The National Park Service Arctic Inventory & Monitoring Network uses high-resolution satellite images and historical color-infrared aerial photographs to monitor the abundance of landslides resulting from permafrost thaw. Active-layer detachments (ALD) and retrogressive thaw slumps (RTS) are small landslides that occur as a result of thaw in permafrost regions. They expose bare soil that can be readily mapped on color-infrared imagery. We mapped the extent of bare soil in thaw-related slope failures in four study areas with continuous permafrost, on aerial photographs from c. 1980, satellite images from 2006-2009, and satellite images from 2018-2019. RTS and ALD were especially abundant in the 2006-2009 sample, probably as a result of exceptionally warm summers in the mid-2000 decade.
The lobe has moved about 400 m downhill and the affected area is now about 900 m long. This location is near longitude -151.896°, latitude 67.748°.
Surprisingly enough, in all four study areas, the count of ALD and RTS and the area of bare soil they exposed, was lower in the most recent sampling episode (2018-2019) than in the previous ones. This occurred in spite of record-warm conditions that prevailed in the study area in 2014-2019. These results show that slopes can be stable under warming conditions, if conditions remain cold enough to maintain permafrost below the active layer.
One study area had frozen debris lobes (FDLs) in addition to ALD and RTS. These are lobe-shaped masses of frozen material that usually creep downslope at a rate of less than 10 m/year, while remaining mostly vegetated. Several of our FDL became unstable due to deep thaw of permafrost and began to move more rapidly downhill at rates of about 30 m/year. The area of bare ground exposed by destabilization and rapid movement of FDLs was greatest in the 2018-2019 sampling episode. The FDLs are in the part of the study area with the warmest mean annual temperatures—high enough that recent warming led to thaw and destabilization of deeper permafrost.

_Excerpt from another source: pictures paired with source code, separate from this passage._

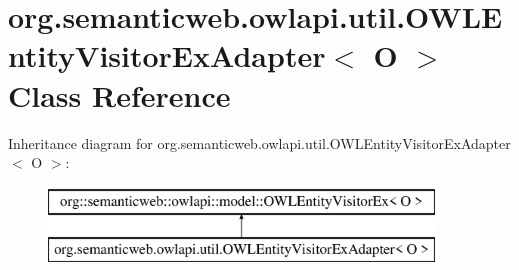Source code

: \hypertarget{classorg_1_1semanticweb_1_1owlapi_1_1util_1_1_o_w_l_entity_visitor_ex_adapter_3_01_o_01_4}{\section{org.\-semanticweb.\-owlapi.\-util.\-O\-W\-L\-Entity\-Visitor\-Ex\-Adapter$<$ O $>$ Class Reference}
\label{classorg_1_1semanticweb_1_1owlapi_1_1util_1_1_o_w_l_entity_visitor_ex_adapter_3_01_o_01_4}
}
Inheritance diagram for org.\-semanticweb.\-owlapi.\-util.\-O\-W\-L\-Entity\-Visitor\-Ex\-Adapter$<$ O $>$\-:\begin{figure}[H]
\begin{center}
\leavevmode
\includegraphics[height=2.000000cm]{classorg_1_1semanticweb_1_1owlapi_1_1util_1_1_o_w_l_entity_visitor_ex_adapter_3_01_o_01_4}
\end{center}
\end{figure}

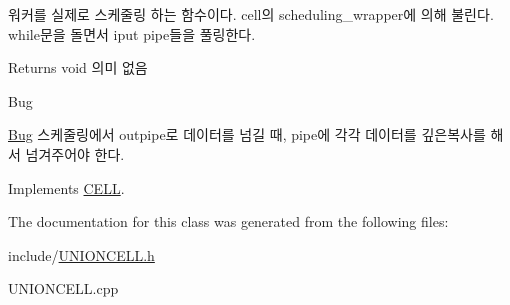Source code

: 워커를 실제로 스케줄링 하는 함수이다. cell의 scheduling\+\_\+wrapper에 의해 불린다. while문을 돌면서 iput pipe들을 풀링한다. \begin{DoxyReturn}{Returns}
void 의미 없음 
\end{DoxyReturn}
\begin{DoxyRefDesc}{Bug}
\item[\hyperlink{bug__bug000002}{Bug}]스케줄링에서 outpipe로 데이터를 넘길 때, pipe에 각각 데이터를 깊은복사를 해서 넘겨주어야 한다. \end{DoxyRefDesc}


Implements \hyperlink{classCELL_adcd2e66700a2c6f0cb234cbe63d2e10c}{C\+E\+L\+L}.



The documentation for this class was generated from the following files\+:\begin{DoxyCompactItemize}
\item 
include/\hyperlink{UNIONCELL_8h}{U\+N\+I\+O\+N\+C\+E\+L\+L.\+h}\item 
U\+N\+I\+O\+N\+C\+E\+L\+L.\+cpp\end{DoxyCompactItemize}
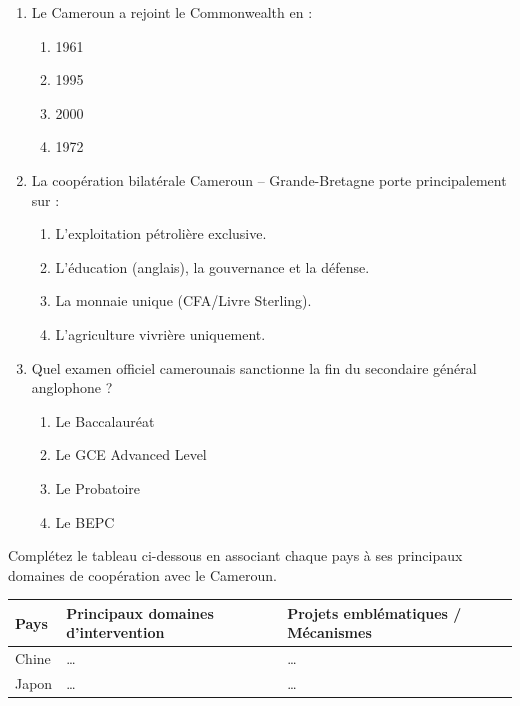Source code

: \documentclass[11pt]{article}
\begin{document}
\begin{exercice}
\begin{enumerate}
    \item Le Cameroun a rejoint le Commonwealth en :
    \begin{enumerate}
        \item 1961 \item 1995 \item 2000 \item 1972
    \end{enumerate}
    \item La coopération bilatérale Cameroun -- Grande-Bretagne porte principalement sur :
    \begin{enumerate}
        \item L'exploitation pétrolière exclusive.
        \item L'éducation (anglais), la gouvernance et la défense.
        \item La monnaie unique (CFA/Livre Sterling).
        \item L'agriculture vivrière uniquement.
    \end{enumerate}
    \item Quel examen officiel camerounais sanctionne la fin du secondaire général anglophone ?
    \begin{enumerate}
        \item Le Baccalauréat \item Le GCE Advanced Level \item Le Probatoire \item Le BEPC
    \end{enumerate}
\end{enumerate}
\end{exercice}

\begin{exercice}
Complétez le tableau ci-dessous en associant chaque pays à ses principaux domaines de coopération avec le Cameroun.

\begin{tabular}{|p{2.5cm}|p{5.5cm}|p{5.5cm}|}
\hline
\textbf{Pays} & \textbf{Principaux domaines d'intervention} & \textbf{Projets emblématiques / Mécanismes} \\ \hline
Chine & \ldots & \ldots \\ \hline
Japon & \ldots & \ldots \\ \hline
\end{tabular}
\end{exercice}
\end{document}
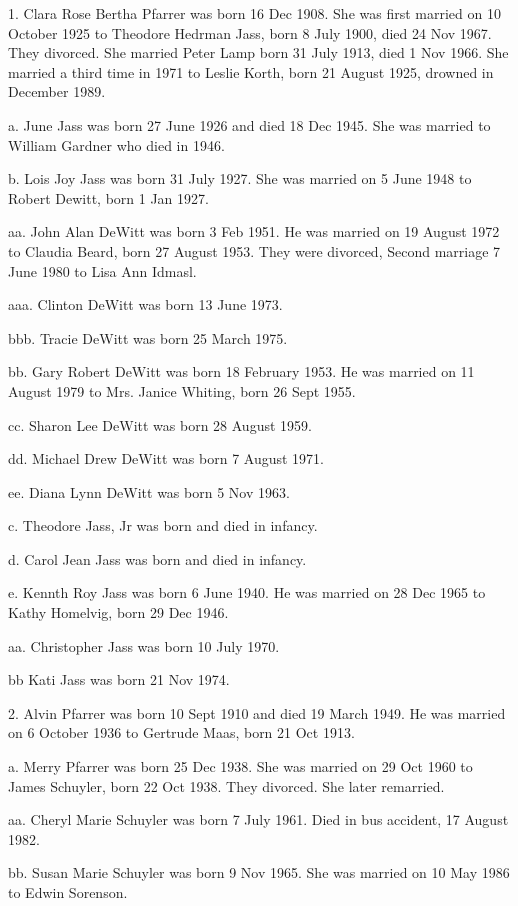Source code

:\documentclass[a4paper]{article}
\begin{document}
1. Clara Rose Bertha Pfarrer was born 16 Dec 1908.  She was first married on 10 October 1925 to Theodore Hedrman Jass, born 8 July 1900, died 24 Nov 1967.  They divorced.  She married Peter Lamp born 31 July 1913, died 1 Nov 1966.  She married a third time in 1971 to Leslie Korth, born 21 August 1925, drowned  in December 1989.  

a. June Jass was born 27 June 1926 and died 18 Dec 1945.  She was married to William Gardner who died in 1946.

b. Lois Joy Jass was born 31 July 1927.  She was married on 5 June 1948 to Robert Dewitt, born 1 Jan 1927.

aa. John Alan DeWitt was born 3 Feb 1951.  He was married on 19 August 1972 to Claudia Beard, born 27 August 1953.  They were divorced, Second marriage 7 June 1980 to Lisa Ann Idmasl.

aaa. Clinton DeWitt was born 13 June 1973.

bbb. Tracie DeWitt was born 25 March 1975.

bb. Gary Robert DeWitt was born 18 February 1953.  He was married on 11 August 1979 to Mrs. Janice Whiting, born 26 Sept 1955.  

cc. Sharon Lee DeWitt was born 28 August 1959.

dd. Michael Drew DeWitt was born 7 August 1971.

ee. Diana Lynn DeWitt was born 5 Nov 1963.  

c. Theodore Jass, Jr was born and died in infancy.

d. Carol Jean Jass was born and died in infancy.

e. Kennth Roy Jass was born 6 June 1940.  He was married on 28 Dec 1965 to Kathy Homelvig, born 29 Dec 1946.

aa. Christopher Jass was born 10 July 1970.

bb Kati Jass was born 21 Nov 1974.

2. Alvin Pfarrer was born 10 Sept 1910 and died 19 March 1949.  He was married on 6 October 1936 to Gertrude Maas, born 21 Oct 1913.  

a. Merry Pfarrer was born 25 Dec 1938.   She was married on 29 Oct 1960 to James Schuyler, born 22 Oct 1938.  They divorced.  She later remarried.

aa. Cheryl Marie Schuyler was born 7 July 1961.  Died in bus accident, 17 August 1982.

bb. Susan Marie Schuyler was born 9 Nov 1965.  She was married on 10 May 1986 to Edwin Sorenson.
\end{document}
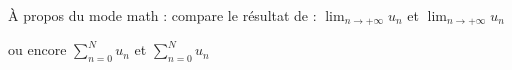 \documentclass[a4paper,11pt]{article} %
\newcommand{\ds}{\displaystyle} %
\begin{document}
~\\

\`A propos du mode math : compare le résultat de : $\lim_{n\to +\infty} u_n$ et $\displaystyle \lim_{n\to +\infty} u_n$

ou encore $\sum_{n=0}^{N} u_n$ et $\ds \sum_{n=0}^{N} u_n$
\end{document}

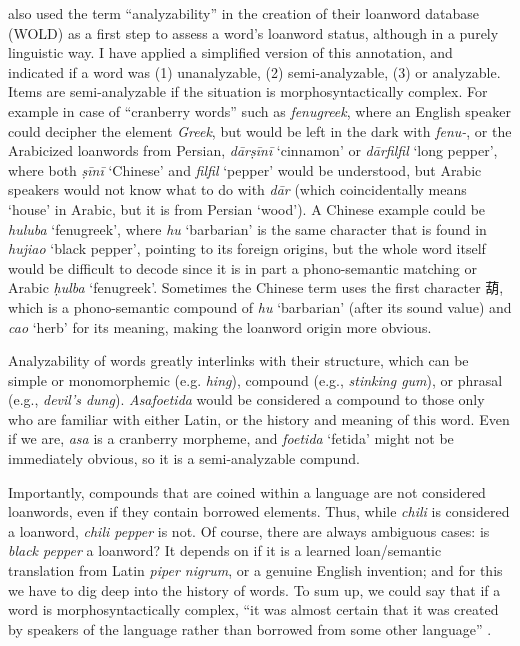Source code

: \textcite[12]{haspelmath_loanwords_2009} also used the term ``analyzability'' in the creation of their loanword database (\gls{WOLD}) as a first step to assess a word's loanword status, although in a purely linguistic way. I have applied a simplified version of this annotation, and indicated if a word was (1) unanalyzable, (2) semi-analyzable, (3) or analyzable. Items are semi-analyzable if the situation is morphosyntactically complex. For example in case of ``cranberry words'' such as \textit{fenugreek}, where an English speaker could decipher the element \textit{Greek}, but would be left in the dark with \textit{fenu-}, or the Arabicized loanwords from Persian, \textit{dārṣīnī} `cinnamon' or \textit{dārfilfil} `long pepper', where both \textit{ṣīnī} `Chinese' and \textit{filfil} `pepper' would be understood, but Arabic speakers would not know what to do with \textit{dār} (which coincidentally means `house' in Arabic, but it is from Persian `wood'). A Chinese example could be \textit{huluba} `fenugreek', where \textit{hu} `barbarian' is the same character that is found in \textit{hujiao} `black pepper', pointing to its foreign origins, but the whole word itself would be difficult to decode since it is in part a phono-semantic matching or Arabic \textit{ḥulba} `fenugreek'. Sometimes the Chinese term uses the first character 葫, which is a phono-semantic compound of \textit{hu} `barbarian' (after its sound value) and \textit{cao} `herb' for its meaning, making the loanword origin more obvious. 

Analyzability of words greatly interlinks with their structure, which can be simple or monomorphemic (e.g. \textit{hing}), compound (e.g., \textit{stinking gum}), or phrasal (e.g., \textit{devil's dung}). \textit{Asafoetida} would be considered a compound to those only who are familiar with either Latin, or the history and meaning of this word. Even if we are, \textit{asa} is a cranberry morpheme, and \textit{foetida} `fetida' might not be immediately obvious, so it is a semi-analyzable compund. 

Importantly, compounds that are coined within a language are not considered loanwords, even if they contain borrowed elements. Thus, while \textit{chili} is considered a loanword, \textit{chili pepper} is not. Of course, there are always ambiguous cases: is \textit{black pepper} a loanword? It depends on if it is a learned loan/semantic translation from Latin \textit{piper nigrum}, or a genuine English invention; and for this we have to dig deep into the history of words. To sum up, we could say that if a word is morphosyntactically complex, ``it was almost certain that it was created by speakers of the language rather than borrowed from some other language'' \autocite[12]{haspelmath_loanwords_2009}.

Permafrost thaw‐related slope failures in Alaska’s Arctic National Parks, c. 1980–2019
Abstract
Active‐layer detachments (ALD) and retrogressive thaw slumps (RTS) are landslides that occur as a result of thaw in permafrost regions. I mapped the extent of bare soil exposed in these thaw‐related slope failures in four study areas with continuous permafrost in Alaska’s Arctic National Parks, on mosaics of aerial photographs from 1977–1985 (sampling episode 1), satellite images from 2006–2009 (sampling episode 2), and satellite images from 2018–2019 (sampling episode 3). In all four study areas the count of ALD and RTS, and the area of bare soil they exposed, was greater during the first or second sampling episode than the third sampling episode, in spite of record high mean annual temperatures in 2014–2019. One study area had frozen debris lobes (FDL) in addition to ALD and RTS. In that study area the bare ground exposed by destabilization and rapid movement of FDL was greatest in the third sampling episode, probably as a result of deep thaw and talik formation. The destabilization of FDL in episode 3 was probably a long‐term consequence of warming and permafrost loss, while the observed pulses of ALD and RTS in episodes 1 and 2 were closely tied to short‐term deep thaw events in areas where the underlying permafrost remained stable.
Swanson, D. K. 2021. Permafrost thaw-related slope failures in Alaska’s Arctic national parks, c. 1980-2019. Permafrost and Periglacial Processes doi:10.1002/ppp.2098.